Bonaparte rejected the Ormea route as too difficult and the Col de Tende route as too distant for his planned offensive. After a meticulous study of maps he determined to lunge across the Colle di Cadibona from Savona to seize Carcare. This town was the vital point linking the Austrian army to the east with the Sardinian army to the west.[14] Bonaparte planned to commit André Masséna's corps (Laharpe and Meynier) and Augereau to the main attack, while Sérurier threatened Ceva. He ordered Macquard and Garnier to make a feint in the Col di Tende area. The French offensive was set to begin on 15 April.[15]


Voltri and Montenotte

Map of the Battle of Voltri, 10 April 1796
Battle of Voltri, 10 April 1796

In the event, Beaulieu moved first. On 10 April, the Austrian army commander accompanied Sebottendorf and 3,200 men as they advanced across the Turchino Pass to attack Cervoni's 5,000 Frenchmen in the Battle of Voltri.[16] At the same time, Philipp Pittoni von Dannenfeld's 4,000-strong column traversed the Bocchetta Pass. "The attack was badly organized, poorly coordinated, and used a surprisingly small number of troops."[17] Outnumbered, Cervoni "conducted a masterly withdrawal to the west" avoiding a trap.[18] Beaulieu declined to pursue Cervoni and began transferring his units to support his right flank. He left two battalions to hold Voltri and sent four more with Josef Philipp Vukassovich to march through the hills to Sassello by a difficult road. The bulk of his troops were ordered back to Acqui.[19]

Rampon at Monte Negino.

A day late, Argenteau and Mathias Rukavina von Boynograd assembled 4,000 soldiers near Montenotte on the morning of the 11th. This force advanced southeast toward 2,000 French soldiers at Monte Negino (Monte Legino). Meanwhile, a second Austrian brigade occupied Sassello. Antoine-Guillaume Rampon repulsed several Austrian attacks at Monte Negino during the day. Bonaparte ordered Laharpe to attack Argenteau the next day with two brigades while Masséna enveloped the Austrian flank with the third brigade. He also directed Augereau and Meynier to concentrate at Carcare.[1]

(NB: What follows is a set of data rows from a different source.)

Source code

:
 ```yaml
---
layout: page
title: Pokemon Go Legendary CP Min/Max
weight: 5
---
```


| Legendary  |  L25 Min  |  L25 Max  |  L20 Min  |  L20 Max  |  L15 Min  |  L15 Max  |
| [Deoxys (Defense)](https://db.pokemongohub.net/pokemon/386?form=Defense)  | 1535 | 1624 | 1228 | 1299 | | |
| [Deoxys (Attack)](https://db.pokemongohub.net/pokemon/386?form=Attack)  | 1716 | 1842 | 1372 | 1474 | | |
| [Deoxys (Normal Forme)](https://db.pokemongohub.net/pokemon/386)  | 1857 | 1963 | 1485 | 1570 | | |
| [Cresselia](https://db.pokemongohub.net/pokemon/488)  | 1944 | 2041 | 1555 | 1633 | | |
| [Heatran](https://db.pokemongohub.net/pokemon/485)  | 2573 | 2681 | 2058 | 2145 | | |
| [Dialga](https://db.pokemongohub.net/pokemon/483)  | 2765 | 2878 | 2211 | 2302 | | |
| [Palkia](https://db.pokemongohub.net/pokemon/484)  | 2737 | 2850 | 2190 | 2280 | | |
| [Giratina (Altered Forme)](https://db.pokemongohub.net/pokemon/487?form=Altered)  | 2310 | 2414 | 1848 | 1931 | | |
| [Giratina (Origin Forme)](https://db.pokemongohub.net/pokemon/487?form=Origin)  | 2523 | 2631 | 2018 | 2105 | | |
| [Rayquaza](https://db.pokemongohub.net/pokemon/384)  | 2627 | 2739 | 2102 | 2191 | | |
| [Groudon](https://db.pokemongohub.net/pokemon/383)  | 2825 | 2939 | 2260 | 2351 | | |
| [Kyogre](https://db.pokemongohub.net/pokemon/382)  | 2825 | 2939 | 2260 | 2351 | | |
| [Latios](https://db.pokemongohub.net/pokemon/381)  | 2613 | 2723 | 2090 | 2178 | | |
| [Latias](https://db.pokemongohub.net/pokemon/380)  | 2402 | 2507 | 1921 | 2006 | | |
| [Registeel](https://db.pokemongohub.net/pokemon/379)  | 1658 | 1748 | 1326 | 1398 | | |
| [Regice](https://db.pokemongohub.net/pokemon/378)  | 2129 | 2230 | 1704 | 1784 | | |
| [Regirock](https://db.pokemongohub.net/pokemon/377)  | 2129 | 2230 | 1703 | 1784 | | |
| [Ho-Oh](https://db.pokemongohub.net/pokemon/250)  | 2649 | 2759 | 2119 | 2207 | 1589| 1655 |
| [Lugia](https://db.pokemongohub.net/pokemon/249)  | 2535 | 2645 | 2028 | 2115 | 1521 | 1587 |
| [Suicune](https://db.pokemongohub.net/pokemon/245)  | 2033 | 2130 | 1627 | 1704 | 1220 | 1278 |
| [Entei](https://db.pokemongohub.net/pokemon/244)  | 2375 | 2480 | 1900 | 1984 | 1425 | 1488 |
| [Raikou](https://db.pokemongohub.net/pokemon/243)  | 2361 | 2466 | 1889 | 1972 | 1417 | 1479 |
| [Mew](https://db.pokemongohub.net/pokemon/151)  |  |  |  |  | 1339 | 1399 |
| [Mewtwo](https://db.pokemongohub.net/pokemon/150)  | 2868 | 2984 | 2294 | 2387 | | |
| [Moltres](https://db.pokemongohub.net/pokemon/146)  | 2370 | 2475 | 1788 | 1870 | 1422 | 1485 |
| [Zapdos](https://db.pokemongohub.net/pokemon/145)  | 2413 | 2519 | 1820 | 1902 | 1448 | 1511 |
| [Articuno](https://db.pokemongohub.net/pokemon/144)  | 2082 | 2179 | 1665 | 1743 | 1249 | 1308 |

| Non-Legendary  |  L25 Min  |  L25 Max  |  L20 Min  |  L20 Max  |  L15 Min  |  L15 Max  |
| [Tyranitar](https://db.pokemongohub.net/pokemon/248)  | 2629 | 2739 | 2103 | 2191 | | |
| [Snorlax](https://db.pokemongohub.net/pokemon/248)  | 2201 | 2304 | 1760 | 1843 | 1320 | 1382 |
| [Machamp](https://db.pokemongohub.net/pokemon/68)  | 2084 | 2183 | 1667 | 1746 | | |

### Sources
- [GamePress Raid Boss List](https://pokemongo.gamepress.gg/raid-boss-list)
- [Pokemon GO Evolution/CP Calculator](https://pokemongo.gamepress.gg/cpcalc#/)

On 12 April, Bonaparte's French army defeated Argenteau's soldiers at the Battle of Montenotte.[16] While Laharpe mounted a frontal attack with 7,000 troops from Monte Negino, Masséna moved north with 4,000 men to turn Argenteau's weak right flank. Meanwhile, 11,000 more troops were moved up behind the striking forces.[20] Masséna's flanking movement broke through and Argenteau's efforts to plug the gap failed. The Austrian pulled back and the French mauled his outnumbered force. Argenteau withdrew his battered force to Dego, complaining that he could rally only 700 men to the colors.[21]

Millesimo, Dego, and Ceva

Map of Montenotte Campaign, Battle of Mondovì, 21 April 1796
Situation map of Montenotte Campaign, Battle of Dego, 14 April 1796

Bonaparte turned west against Colli's army on 13 April. Augereau's division easily pushed back Provera's weak force in the Battle of Millesimo. To cover the retreat, Provera and 1,000 picked troops occupied a ruined hilltop castle. Instead of bypassing this obstacle, Bonaparte ordered Cosseria castle to be stormed. For the rest of the day, the Austro-Sardinians repelled several assaults with heavy French casualties. Provera surrendered the following morning when his defenders ran out of food, water, and ammunition.[22]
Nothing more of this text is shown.